------ STUDY MATERIAL

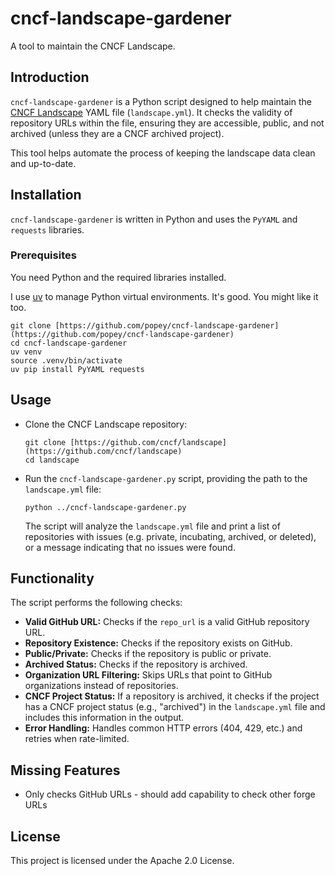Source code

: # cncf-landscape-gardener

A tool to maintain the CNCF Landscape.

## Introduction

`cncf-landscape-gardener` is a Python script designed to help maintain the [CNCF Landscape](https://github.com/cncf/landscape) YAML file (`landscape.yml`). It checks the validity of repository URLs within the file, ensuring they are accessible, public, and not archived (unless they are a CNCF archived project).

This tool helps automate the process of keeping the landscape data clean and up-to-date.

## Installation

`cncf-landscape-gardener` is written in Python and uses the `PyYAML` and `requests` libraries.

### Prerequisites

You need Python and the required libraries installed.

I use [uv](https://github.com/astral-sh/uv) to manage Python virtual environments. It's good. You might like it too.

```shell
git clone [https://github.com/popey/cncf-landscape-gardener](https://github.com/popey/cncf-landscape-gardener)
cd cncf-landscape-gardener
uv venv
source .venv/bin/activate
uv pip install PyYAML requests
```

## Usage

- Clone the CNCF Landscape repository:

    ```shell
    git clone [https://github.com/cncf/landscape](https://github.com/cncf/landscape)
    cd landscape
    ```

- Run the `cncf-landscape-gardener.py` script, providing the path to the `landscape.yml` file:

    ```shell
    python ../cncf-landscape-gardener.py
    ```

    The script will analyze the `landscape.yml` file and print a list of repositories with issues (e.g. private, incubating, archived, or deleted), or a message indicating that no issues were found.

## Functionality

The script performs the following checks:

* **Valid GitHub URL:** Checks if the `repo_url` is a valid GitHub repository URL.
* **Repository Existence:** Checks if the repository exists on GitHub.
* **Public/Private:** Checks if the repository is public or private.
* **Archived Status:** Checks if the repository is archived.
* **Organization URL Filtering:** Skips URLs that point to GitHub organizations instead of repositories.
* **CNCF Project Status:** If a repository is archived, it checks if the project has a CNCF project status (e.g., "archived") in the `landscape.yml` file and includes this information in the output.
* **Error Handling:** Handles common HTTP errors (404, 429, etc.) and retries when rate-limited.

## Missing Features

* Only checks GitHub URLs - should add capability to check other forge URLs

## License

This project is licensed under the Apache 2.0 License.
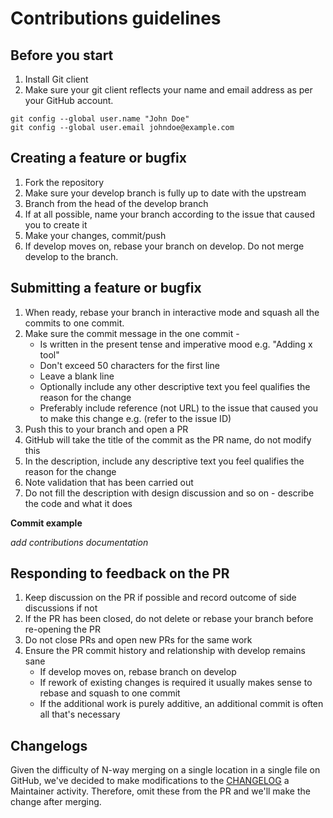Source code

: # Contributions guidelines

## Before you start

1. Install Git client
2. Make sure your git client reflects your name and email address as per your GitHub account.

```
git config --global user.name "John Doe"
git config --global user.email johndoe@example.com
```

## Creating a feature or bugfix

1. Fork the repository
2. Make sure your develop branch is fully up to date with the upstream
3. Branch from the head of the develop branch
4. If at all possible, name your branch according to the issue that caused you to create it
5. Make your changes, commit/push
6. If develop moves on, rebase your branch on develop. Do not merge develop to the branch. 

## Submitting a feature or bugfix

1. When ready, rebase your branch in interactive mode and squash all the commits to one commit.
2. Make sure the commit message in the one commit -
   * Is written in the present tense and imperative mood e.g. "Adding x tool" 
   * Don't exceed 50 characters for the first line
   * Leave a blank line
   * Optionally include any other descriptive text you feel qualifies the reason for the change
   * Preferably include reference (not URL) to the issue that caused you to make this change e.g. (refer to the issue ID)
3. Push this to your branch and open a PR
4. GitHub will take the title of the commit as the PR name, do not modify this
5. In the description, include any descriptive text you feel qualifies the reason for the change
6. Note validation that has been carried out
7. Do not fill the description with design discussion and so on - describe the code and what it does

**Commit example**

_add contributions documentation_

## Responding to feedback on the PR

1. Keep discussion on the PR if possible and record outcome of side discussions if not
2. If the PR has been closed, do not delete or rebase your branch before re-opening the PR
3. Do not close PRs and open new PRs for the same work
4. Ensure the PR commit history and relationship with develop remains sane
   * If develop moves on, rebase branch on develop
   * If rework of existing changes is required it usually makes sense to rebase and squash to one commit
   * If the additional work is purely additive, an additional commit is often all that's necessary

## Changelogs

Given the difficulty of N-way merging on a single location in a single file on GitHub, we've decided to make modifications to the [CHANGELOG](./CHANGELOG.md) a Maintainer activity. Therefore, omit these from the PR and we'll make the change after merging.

------------

• [WHAT THIS TASK INVOLVES]:
Write out the lines above from the one with "## Missing Features" through the one with "1. Fork the repository", ends included, exactly; no picture goes in.

• [YOUR RESPONSE]:
## Missing Features

* Only checks GitHub URLs - should add capability to check other forge URLs

## License

This project is licensed under the Apache 2.0 License.
Source code

: # Contributions guidelines

## Before you start

1. Install Git client
2. Make sure your git client reflects your name and email address as per your GitHub account.

```
git config --global user.name "John Doe"
git config --global user.email johndoe@example.com
```

## Creating a feature or bugfix

1. Fork the repository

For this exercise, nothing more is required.